§ EXERCISE DIRECTIONS
Repeat all the records exactly, omitting pictures.

§ RECORDS FOR THIS TASK
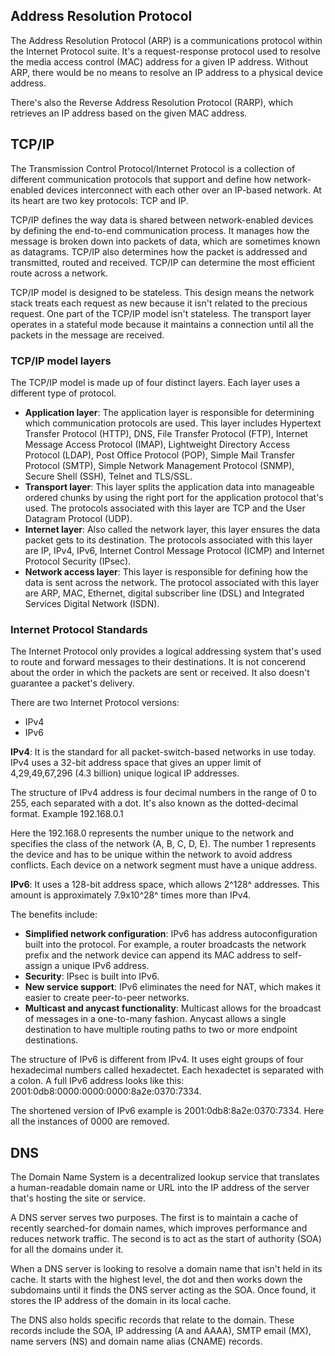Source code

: ## Address Resolution Protocol
The Address Resolution Protocol (ARP) is a communications protocol within the Internet Protocol suite. It's a request-response protocol used to resolve the media access control (MAC) address for a given IP address. Without ARP, there would be no means to resolve an IP address to a physical device address.

There's also the Reverse Address Resolution Protocol (RARP), which retrieves an IP address based on the given MAC address.

## TCP/IP
The Transmission Control Protocol/Internet Protocol is a collection of different communication protocols that support and define how network-enabled devices interconnect with each other over an IP-based network. At its heart are two key protocols: TCP and IP.

TCP/IP defines the way data is shared between network-enabled devices by defining the end-to-end communication process. It manages how the message is broken down into packets of data, which are sometimes known as datagrams. TCP/IP also determines how the packet is addressed and transmitted, routed and received. TCP/IP can determine the most efficient route across a network.

TCP/IP model is designed to be stateless. This design means the network stack treats each request as new because it isn't related to the precious request. One part of the TCP/IP model isn't stateless. The transport layer operates in a stateful mode because it maintains a connection until all the packets in the message are received.

### TCP/IP model layers
The TCP/IP model is made up of four distinct layers. Each layer uses a different type of protocol.

-  **Application layer**: The application layer is responsible for determining which communication protocols are used. This layer includes Hypertext Transfer Protocol (HTTP), DNS, File Transfer Protocol (FTP), Internet Message Access Protocol (IMAP), Lightweight Directory Access Protocol (LDAP), Post Office Protocol (POP), Simple Mail Transfer Protocol (SMTP), Simple Network Management Protocol (SNMP), Secure Shell (SSH), Telnet and TLS/SSL.
-  **Transport layer**: This layer splits the application data into manageable ordered chunks by using the right port for the application protocol that's used. The protocols associated with this layer are TCP and the User Datagram Protocol (UDP).
-  **Internet layer**: Also called the network layer, this layer ensures the data packet gets to its destination. The protocols associated with this layer are IP, IPv4, IPv6, Internet Control Message Protocol (ICMP) and Internet Protocol Security (IPsec).
-  **Network access layer**: This layer is responsible for defining how the data is sent across the network. The protocol associated with this layer are ARP, MAC, Ethernet, digital subscriber line (DSL) and Integrated Services Digital Network (ISDN).

### Internet Protocol Standards
The Internet Protocol only provides a logical addressing system that's used to route and forward messages to their destinations. It is not concerend about the order in which the packets are sent or received. It also doesn't guarantee a packet's delivery.

There are two Internet Protocol versions:

-  IPv4
-  IPv6

**IPv4**: It is the standard for all packet-switch-based networks in use today. IPv4 uses a 32-bit address space that gives an upper limit of 4,29,49,67,296 (4.3 billion) unique logical IP addresses.

The structure of IPv4 address is four decimal numbers in the range of 0 to 255, each separated with a dot. It's also known as the dotted-decimal format. Example 192.168.0.1

Here the 192.168.0 represents the number unique to the network and specifies the class of the network (A, B, C, D, E). The number 1 represents the device and has to be unique within the network to avoid address conflicts. Each device on a network segment must have a unique address.

**IPv6**: It uses a 128-bit address space, which allows 2^128^ addresses. This amount is approximately  7.9x10^28^ times more than IPv4.

The benefits include:

- **Simplified network configuration**: IPv6 has address autoconfiguration built into the protocol. For example, a router broadcasts the network prefix and the network device can append its MAC address to self-assign a unique IPv6 address.
- **Security**: IPsec is built into IPv6.
- **New service support**: IPv6 eliminates the need for NAT, which makes it easier to create peer-to-peer networks.
- **Multicast and anycast functionality**: Multicast allows for the broadcast of messages in a one-to-many fashion. Anycast allows a single destination to have multiple routing paths to two or more endpoint destinations.

The structure of IPv6 is different from IPv4. It uses eight groups of four hexadecimal numbers called hexadectet. Each hexadectet is separated with a colon. A full IPv6 address looks like this: 2001:0db8:0000:0000:0000:8a2e:0370:7334.

The shortened version of IPv6 example is 2001:0db8:8a2e:0370:7334. Here all the instances of 0000 are removed.

## DNS
The Domain Name System is a decentralized lookup service that translates a human-readable domain name or URL into the IP address of the server that's hosting the site or service.

A DNS server serves two purposes. The first is to maintain a cache of recently searched-for domain names, which improves performance and reduces network traffic. The second is to act as the start of authority (SOA) for all the domains under it.

When a DNS server is looking to resolve a domain name that isn't held in its cache. It starts with the highest level, the dot and then works down the subdomains until it finds the DNS server acting as the SOA. Once found, it stores the IP address of the domain in its local cache.

The DNS also holds specific records that relate to the domain. These records include the SOA, IP addressing (A and AAAA), SMTP email (MX), name servers (NS) and domain name alias (CNAME) records.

§ RESULT
Source code

: ## Address Resolution Protocol
The Address Resolution Protocol (ARP) is a communications protocol within the Internet Protocol suite. It's a request-response protocol used to resolve the media access control (MAC) address for a given IP address. Without ARP, there would be no means to resolve an IP address to a physical device address.

There's also the Reverse Address Resolution Protocol (RARP), which retrieves an IP address based on the given MAC address.

## TCP/IP
The Transmission Control Protocol/Internet Protocol is a collection of different communication protocols that support and define how network-enabled devices interconnect with each other over an IP-based network. At its heart are two key protocols: TCP and IP.

TCP/IP defines the way data is shared between network-enabled devices by defining the end-to-end communication process. It manages how the message is broken down into packets of data, which are sometimes known as datagrams. TCP/IP also determines how the packet is addressed and transmitted, routed and received. TCP/IP can determine the most efficient route across a network.

TCP/IP model is designed to be stateless. This design means the network stack treats each request as new because it isn't related to the precious request. One part of the TCP/IP model isn't stateless. The transport layer operates in a stateful mode because it maintains a connection until all the packets in the message are received.

### TCP/IP model layers
The TCP/IP model is made up of four distinct layers. Each layer uses a different type of protocol.

-  **Application layer**: The application layer is responsible for determining which communication protocols are used. This layer includes Hypertext Transfer Protocol (HTTP), DNS, File Transfer Protocol (FTP), Internet Message Access Protocol (IMAP), Lightweight Directory Access Protocol (LDAP), Post Office Protocol (POP), Simple Mail Transfer Protocol (SMTP), Simple Network Management Protocol (SNMP), Secure Shell (SSH), Telnet and TLS/SSL.
-  **Transport layer**: This layer splits the application data into manageable ordered chunks by using the right port for the application protocol that's used. The protocols associated with this layer are TCP and the User Datagram Protocol (UDP).
-  **Internet layer**: Also called the network layer, this layer ensures the data packet gets to its destination. The protocols associated with this layer are IP, IPv4, IPv6, Internet Control Message Protocol (ICMP) and Internet Protocol Security (IPsec).
-  **Network access layer**: This layer is responsible for defining how the data is sent across the network. The protocol associated with this layer are ARP, MAC, Ethernet, digital subscriber line (DSL) and Integrated Services Digital Network (ISDN).

### Internet Protocol Standards
The Internet Protocol only provides a logical addressing system that's used to route and forward messages to their destinations. It is not concerend about the order in which the packets are sent or received. It also doesn't guarantee a packet's delivery.

There are two Internet Protocol versions:

-  IPv4
-  IPv6

**IPv4**: It is the standard for all packet-switch-based networks in use today. IPv4 uses a 32-bit address space that gives an upper limit of 4,29,49,67,296 (4.3 billion) unique logical IP addresses.

The structure of IPv4 address is four decimal numbers in the range of 0 to 255, each separated with a dot. It's also known as the dotted-decimal format. Example 192.168.0.1

Here the 192.168.0 represents the number unique to the network and specifies the class of the network (A, B, C, D, E). The number 1 represents the device and has to be unique within the network to avoid address conflicts. Each device on a network segment must have a unique address.

**IPv6**: It uses a 128-bit address space, which allows 2^128^ addresses. This amount is approximately  7.9x10^28^ times more than IPv4.

The benefits include:

- **Simplified network configuration**: IPv6 has address autoconfiguration built into the protocol. For example, a router broadcasts the network prefix and the network device can append its MAC address to self-assign a unique IPv6 address.
- **Security**: IPsec is built into IPv6.
- **New service support**: IPv6 eliminates the need for NAT, which makes it easier to create peer-to-peer networks.
- **Multicast and anycast functionality**: Multicast allows for the broadcast of messages in a one-to-many fashion. Anycast allows a single destination to have multiple routing paths to two or more endpoint destinations.

The structure of IPv6 is different from IPv4. It uses eight groups of four hexadecimal numbers called hexadectet. Each hexadectet is separated with a colon. A full IPv6 address looks like this: 2001:0db8:0000:0000:0000:8a2e:0370:7334.

The shortened version of IPv6 example is 2001:0db8:8a2e:0370:7334. Here all the instances of 0000 are removed.

## DNS
The Domain Name System is a decentralized lookup service that translates a human-readable domain name or URL into the IP address of the server that's hosting the site or service.

A DNS server serves two purposes. The first is to maintain a cache of recently searched-for domain names, which improves performance and reduces network traffic. The second is to act as the start of authority (SOA) for all the domains under it.

When a DNS server is looking to resolve a domain name that isn't held in its cache. It starts with the highest level, the dot and then works down the subdomains until it finds the DNS server acting as the SOA. Once found, it stores the IP address of the domain in its local cache.

The DNS also holds specific records that relate to the domain. These records include the SOA, IP addressing (A and AAAA), SMTP email (MX), name servers (NS) and domain name alias (CNAME) records.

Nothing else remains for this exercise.